Has the original post question actually been answered because it looks like the topic derailed and was 'deflected' from the first page.
I'd like to take a shot at the whole question but not gonna put a lot of effort because my answer will likely be buried. Anyone curious can PM me if you want to get into a Islamic/religious debate; I did my share of Islamic history studies.
For context, the Quran was not released as a single scripture from front to back. It was released in several parts orally and written down by different people over different periods before they were cross checked and unified into a book after Muhammad's death. It's not chronological... the first sura is at the end of the book and so on.
At the time, there was a lot of warfare. Muhammad was attacked, nearly assassinated, driven from his home city. He established a city-state, was under continuous raids, attacks, sieges. Eventually he fought back, set up truces and alliances, was betrayed several times, and only got security by conquering the Arabian peninsula. Even then, the Romans and Persians worried about its sudden massive growth (very similar to how Iran, Israel, USA, Russia worry about ISIS now). There were some skirmishes between the Romans, Persians, initial Muslims which led to full fledged battles and conquest.
It's a bit odd to say that they conquered in self-defense, but in this case offense was the best defense. They treated the people they conquered fairly well though, otherwise there would've been a lot of uprisings.
There wasn't even a name for the state/country that Muhammad established. It was just called the Muslim State, had a solid black flag. Abu Bakr, its second leader, was given the title of "Leader of the Believers", not exactly "Caliph" as people often say. A lot of the terminology used today (Rashidun, Abassid, etc) is used to differentiate the different 'mandates' of their leaders but it was initially nameless.
"Kafir" in many of those verses don't translate directly
into disbelievers. There were basically a few sides, the Muslims, the Abrahamic allies, and the disbelievers. It didn't mean disbeliever in the sense of someone in Japan who did not believe in Allah; it meant your typical Arabian polytheist who wished Muhammad dead. It was a cover all term for "your enemies" since 100% of the believers were allies of Muhammad and so were many of the Jews/Christians in Arabia.

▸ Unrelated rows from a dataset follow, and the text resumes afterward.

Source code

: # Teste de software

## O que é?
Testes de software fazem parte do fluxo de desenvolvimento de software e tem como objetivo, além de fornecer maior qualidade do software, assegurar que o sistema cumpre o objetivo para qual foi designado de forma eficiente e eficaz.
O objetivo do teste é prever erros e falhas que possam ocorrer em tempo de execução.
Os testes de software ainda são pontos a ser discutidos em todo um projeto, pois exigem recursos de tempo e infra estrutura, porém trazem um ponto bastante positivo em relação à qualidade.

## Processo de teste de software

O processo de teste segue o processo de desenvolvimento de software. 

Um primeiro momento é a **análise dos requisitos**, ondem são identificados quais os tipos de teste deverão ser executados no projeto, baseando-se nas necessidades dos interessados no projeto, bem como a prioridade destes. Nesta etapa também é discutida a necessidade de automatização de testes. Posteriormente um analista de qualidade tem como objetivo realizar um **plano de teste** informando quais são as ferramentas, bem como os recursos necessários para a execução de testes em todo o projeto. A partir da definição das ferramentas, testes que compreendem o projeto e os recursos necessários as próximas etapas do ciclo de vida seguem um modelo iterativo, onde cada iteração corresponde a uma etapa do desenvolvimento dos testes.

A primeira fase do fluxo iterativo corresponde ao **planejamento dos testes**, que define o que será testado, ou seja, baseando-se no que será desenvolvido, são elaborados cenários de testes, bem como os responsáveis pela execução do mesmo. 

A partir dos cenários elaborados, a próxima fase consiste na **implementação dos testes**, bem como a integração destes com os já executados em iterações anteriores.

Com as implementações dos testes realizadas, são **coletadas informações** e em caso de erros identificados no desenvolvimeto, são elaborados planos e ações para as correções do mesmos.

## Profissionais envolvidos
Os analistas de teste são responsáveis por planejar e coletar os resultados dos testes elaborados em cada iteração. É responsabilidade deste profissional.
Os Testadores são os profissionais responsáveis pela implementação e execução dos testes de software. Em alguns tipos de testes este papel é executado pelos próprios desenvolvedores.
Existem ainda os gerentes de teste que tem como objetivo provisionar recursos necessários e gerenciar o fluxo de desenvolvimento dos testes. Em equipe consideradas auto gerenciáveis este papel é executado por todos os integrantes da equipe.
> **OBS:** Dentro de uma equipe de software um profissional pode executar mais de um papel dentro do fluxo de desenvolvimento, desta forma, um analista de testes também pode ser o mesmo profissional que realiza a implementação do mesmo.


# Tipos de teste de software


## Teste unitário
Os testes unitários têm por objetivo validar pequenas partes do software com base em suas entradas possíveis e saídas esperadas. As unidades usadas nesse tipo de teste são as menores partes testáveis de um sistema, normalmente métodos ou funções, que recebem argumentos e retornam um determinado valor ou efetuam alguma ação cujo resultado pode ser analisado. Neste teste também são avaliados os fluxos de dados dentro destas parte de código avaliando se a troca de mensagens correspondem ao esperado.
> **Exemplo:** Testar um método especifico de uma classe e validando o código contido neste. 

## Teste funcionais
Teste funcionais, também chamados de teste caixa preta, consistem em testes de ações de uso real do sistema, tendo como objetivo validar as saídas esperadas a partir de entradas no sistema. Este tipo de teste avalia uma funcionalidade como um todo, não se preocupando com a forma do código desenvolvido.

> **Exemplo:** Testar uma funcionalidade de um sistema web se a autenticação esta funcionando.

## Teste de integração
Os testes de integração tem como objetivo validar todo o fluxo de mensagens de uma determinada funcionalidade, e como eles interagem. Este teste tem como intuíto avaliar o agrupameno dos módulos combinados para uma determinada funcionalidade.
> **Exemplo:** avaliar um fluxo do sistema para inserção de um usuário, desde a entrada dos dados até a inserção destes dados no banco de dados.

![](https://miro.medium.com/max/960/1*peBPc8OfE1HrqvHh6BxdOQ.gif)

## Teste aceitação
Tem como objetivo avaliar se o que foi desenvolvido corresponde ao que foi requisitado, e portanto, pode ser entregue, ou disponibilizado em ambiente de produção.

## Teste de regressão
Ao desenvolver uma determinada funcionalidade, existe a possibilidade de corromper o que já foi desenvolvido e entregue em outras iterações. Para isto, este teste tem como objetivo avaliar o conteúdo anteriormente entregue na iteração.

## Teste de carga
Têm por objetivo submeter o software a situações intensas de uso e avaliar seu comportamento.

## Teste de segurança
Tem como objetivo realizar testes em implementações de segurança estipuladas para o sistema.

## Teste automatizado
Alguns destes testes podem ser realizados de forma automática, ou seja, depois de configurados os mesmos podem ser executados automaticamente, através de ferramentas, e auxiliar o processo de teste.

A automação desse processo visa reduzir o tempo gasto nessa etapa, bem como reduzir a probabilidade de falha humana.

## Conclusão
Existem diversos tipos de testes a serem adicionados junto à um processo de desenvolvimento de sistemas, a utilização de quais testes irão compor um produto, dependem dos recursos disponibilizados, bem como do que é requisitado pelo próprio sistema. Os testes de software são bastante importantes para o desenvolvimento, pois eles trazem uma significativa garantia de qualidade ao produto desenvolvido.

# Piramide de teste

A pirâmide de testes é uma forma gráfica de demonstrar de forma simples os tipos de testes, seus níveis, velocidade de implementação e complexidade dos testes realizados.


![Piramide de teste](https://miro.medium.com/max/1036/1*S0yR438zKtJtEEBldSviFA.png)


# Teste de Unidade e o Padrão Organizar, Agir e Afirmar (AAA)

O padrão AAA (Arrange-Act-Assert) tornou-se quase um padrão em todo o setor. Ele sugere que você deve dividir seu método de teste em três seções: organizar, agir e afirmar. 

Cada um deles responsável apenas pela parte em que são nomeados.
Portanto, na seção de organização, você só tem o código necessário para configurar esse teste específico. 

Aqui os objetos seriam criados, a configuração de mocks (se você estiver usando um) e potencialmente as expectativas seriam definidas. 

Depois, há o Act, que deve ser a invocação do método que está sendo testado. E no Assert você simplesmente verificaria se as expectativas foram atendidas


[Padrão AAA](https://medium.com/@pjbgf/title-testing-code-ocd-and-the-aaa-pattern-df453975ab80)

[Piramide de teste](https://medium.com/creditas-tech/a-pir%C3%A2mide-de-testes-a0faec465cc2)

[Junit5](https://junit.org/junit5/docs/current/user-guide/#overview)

It was a theology. Muslims owned and governed their lands. Non-Muslims were pretty much non-citizens who paid tribute in the form of Jizya in return for protection, exemption from wars, and the use of Muslim facilities. Apostasy was punished by death because it was like becoming a citizen to dodge tax and then repealing citizenship - it was a form of treachery, which was punished by death.
It's hard to explain because back then there was little notion of nationalism. Nationalism was replaced with religion. Wars were common so they switched lords often, much like how an employee today serves different bosses. But few switched their God(s). And to switch to one and then switch back was treachery.
If I'm wrong here, correct me, because I'm pulling in a lot of things from memory, can't really be bothered to cross check with Wikipedia or whatever.
So no, it's not a religion of peace. It's not a religion of violence either.
It's more like be nice to people who are of different religions, treat them as guests but not as family. But if they mess with you, harass you then give you some BS, punish them.
To counter the quoted verses, there's Sura 109
, one of the major ones, which boils down to "To me is my religion and to you is yours." You could also look historically at how non-Muslims were treated - they gave refuge to the Jews during a time when Europe hated Jews.